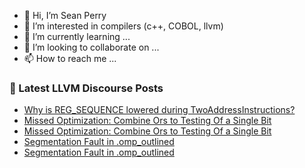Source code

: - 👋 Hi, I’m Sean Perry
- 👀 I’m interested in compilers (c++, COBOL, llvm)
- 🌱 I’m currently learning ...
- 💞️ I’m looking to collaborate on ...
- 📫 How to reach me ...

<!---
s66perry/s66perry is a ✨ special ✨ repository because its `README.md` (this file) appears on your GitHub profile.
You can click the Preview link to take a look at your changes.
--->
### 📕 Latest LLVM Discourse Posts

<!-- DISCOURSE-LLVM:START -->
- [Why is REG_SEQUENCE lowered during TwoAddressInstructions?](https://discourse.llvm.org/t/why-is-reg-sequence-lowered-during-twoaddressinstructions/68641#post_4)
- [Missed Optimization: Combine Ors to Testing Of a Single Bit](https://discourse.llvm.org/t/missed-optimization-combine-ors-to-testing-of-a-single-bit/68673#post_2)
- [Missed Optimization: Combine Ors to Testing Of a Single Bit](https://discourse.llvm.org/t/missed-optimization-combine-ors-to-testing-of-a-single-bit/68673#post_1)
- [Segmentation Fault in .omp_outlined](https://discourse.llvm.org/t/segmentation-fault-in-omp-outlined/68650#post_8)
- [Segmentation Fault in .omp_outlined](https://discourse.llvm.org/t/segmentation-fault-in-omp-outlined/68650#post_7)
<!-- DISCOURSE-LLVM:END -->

==========

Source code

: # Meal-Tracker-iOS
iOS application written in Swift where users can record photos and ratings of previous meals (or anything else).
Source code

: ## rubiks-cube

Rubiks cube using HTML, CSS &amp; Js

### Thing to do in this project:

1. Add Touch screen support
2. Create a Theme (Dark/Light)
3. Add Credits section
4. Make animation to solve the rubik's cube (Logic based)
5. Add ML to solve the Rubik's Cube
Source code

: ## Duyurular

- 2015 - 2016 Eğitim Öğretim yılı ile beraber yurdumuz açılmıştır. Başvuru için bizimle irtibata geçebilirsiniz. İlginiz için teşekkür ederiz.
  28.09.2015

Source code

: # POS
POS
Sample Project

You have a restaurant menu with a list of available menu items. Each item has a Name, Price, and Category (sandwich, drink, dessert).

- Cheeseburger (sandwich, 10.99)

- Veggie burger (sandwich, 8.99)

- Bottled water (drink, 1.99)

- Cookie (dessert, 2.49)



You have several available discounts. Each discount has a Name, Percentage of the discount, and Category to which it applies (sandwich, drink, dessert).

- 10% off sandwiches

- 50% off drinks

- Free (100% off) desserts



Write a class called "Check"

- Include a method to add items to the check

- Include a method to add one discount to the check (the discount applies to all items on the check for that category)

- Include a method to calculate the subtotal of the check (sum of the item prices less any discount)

==========

Reproduce exactly the stretch of the material above that starts at the line with "You have several" and ends at the line with "- Include a method to add one", both included, and nothing else.

You have several available discounts. Each discount has a Name, Percentage of the discount, and Category to which it applies (sandwich, drink, dessert).

- 10% off sandwiches

- 50% off drinks

- Free (100% off) desserts



Write a class called "Check"

- Include a method to add items to the check

- Include a method to add one discount to the check (the discount applies to all items on the check for that category)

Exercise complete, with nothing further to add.